North Korea can't even feed itself. It's industry is backward. But it was able to build bombs. Supposedly Russian technologists were hired (like the Germans the US hired after WWII for the space program) to build rockets. Supposedly also North Korea exported some technology to Pakistan (funded by Quadaffi for an "islamic bomb") so it could match India.
So, you are probably right. Even a place like Zimbabwe could get a bomb if it were willing to pay enough (and able to). There is just too much black market technology and technical expertise around to prevent it.
It is noteworthy though that Iran does not yet have a bomb although it is certainly motivated. But Israel is so worried it is assassinating Iranian scientists and sabotaging Iranian facilities. ("Israel will not be the first to introduce nuclear weapons into the Middle East. Nor will it be the second." They have six German-built submarines which are capable of launching nuclear payloads.)
I read somewhere that if it wanted to, Japan (a space power) could get a bomb in "a month". The same is probably true of South Korea. I don't know how long it would take for Persian Gulf states, but it isn't inconceivable.
The trouble with all of this is that it increases the margin for error. The "super duper missile" Trump touted is supersonic and maneuverable. It's development by Russia and China (which motivated the Pentagon) is a direct response to American anti-missile technology (which is a direct response to places like North Korea). Every "advance" like this makes it more imperative to "launch on warning" so your "assets" aren't lost in a first strike. That, like space-based systems, is highly "destabilizing".
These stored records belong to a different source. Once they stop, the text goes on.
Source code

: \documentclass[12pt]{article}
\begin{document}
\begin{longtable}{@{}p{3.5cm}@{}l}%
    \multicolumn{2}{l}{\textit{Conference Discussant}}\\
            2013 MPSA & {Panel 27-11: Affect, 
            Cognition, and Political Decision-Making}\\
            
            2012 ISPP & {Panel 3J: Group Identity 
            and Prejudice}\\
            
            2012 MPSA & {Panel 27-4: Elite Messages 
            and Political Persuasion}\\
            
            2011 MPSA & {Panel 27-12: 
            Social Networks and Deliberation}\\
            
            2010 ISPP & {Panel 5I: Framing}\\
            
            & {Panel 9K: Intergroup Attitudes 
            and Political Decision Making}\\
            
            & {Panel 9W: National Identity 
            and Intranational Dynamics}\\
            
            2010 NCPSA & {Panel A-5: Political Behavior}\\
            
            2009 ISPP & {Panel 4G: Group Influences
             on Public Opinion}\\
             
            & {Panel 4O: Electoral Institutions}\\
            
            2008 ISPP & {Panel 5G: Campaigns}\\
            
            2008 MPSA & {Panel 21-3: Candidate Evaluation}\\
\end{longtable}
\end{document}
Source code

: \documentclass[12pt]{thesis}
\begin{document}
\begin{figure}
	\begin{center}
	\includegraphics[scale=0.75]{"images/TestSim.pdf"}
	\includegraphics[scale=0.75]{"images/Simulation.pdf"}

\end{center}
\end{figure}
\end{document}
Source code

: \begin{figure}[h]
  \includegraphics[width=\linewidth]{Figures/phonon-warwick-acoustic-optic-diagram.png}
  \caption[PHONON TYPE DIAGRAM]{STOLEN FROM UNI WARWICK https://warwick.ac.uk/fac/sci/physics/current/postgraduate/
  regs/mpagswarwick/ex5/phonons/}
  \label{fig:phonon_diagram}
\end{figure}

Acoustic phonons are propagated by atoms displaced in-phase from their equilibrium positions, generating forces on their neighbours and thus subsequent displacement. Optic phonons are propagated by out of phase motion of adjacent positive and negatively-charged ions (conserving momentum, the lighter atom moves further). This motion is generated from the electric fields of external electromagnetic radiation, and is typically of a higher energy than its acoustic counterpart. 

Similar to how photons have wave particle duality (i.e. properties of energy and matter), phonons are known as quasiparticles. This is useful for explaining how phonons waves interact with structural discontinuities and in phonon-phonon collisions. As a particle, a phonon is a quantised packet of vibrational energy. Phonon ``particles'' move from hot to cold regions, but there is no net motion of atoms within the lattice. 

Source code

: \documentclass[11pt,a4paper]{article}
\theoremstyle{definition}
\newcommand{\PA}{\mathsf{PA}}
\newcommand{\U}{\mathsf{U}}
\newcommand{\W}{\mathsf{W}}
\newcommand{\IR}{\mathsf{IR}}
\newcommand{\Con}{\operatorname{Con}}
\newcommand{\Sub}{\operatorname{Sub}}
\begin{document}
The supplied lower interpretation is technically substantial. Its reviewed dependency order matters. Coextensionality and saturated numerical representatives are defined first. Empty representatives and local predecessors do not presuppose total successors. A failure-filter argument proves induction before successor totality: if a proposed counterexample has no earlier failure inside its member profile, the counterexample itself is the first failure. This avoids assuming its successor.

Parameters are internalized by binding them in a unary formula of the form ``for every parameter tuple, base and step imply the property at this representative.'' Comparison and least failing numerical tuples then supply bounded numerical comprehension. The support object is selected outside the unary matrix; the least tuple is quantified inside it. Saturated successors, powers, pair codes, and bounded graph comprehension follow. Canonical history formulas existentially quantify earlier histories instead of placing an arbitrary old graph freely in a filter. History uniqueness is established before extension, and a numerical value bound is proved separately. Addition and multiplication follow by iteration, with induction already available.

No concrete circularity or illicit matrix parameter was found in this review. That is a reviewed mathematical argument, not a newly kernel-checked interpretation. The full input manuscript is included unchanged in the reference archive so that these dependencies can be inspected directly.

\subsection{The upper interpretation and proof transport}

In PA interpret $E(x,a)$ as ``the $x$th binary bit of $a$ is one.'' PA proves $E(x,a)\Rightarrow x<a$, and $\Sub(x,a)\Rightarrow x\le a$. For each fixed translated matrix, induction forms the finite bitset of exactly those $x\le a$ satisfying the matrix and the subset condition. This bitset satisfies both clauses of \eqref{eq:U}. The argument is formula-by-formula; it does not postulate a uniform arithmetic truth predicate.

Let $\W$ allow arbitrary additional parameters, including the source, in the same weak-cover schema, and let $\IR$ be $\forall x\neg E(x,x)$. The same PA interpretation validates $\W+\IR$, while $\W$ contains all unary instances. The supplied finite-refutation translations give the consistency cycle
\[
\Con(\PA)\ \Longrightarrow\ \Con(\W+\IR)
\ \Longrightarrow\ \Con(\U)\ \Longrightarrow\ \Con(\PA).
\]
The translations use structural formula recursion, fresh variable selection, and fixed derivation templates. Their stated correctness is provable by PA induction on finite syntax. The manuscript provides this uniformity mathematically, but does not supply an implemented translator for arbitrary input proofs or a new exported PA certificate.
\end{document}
There is a book called "The Dead Hand", about a Soviet facility to detect incoming missiles and launch automatically. Apparently Breshnev still wanted some control. There was a hero in charge who, when the system malfunctioned and gave a false alarm, told Moscow that it was a glitch (even though he wasn't sure) and prevented a catastrophe.
Quite apart from who is and who is not an asshole (and I tend to think there are a lot of them), this is one reason to maintain dialogue even in the face of a "pissing match" with someone like Kim Jong-un. All sides have to have confidence that war is not an option, in my humble opinion. Swagger has no place in this arena, just firmness, dialogue, and respect for the vital interests of all sides. Who cares if they spit at you. Talk is cheap. This is an area in which we need grown-ups.
 

phlebas

PRIMUS POENUS
Staff member
Supposedly also North Korea exported some technology to Pakistan (funded by Quadaffi for an "islamic bomb") so it could match India.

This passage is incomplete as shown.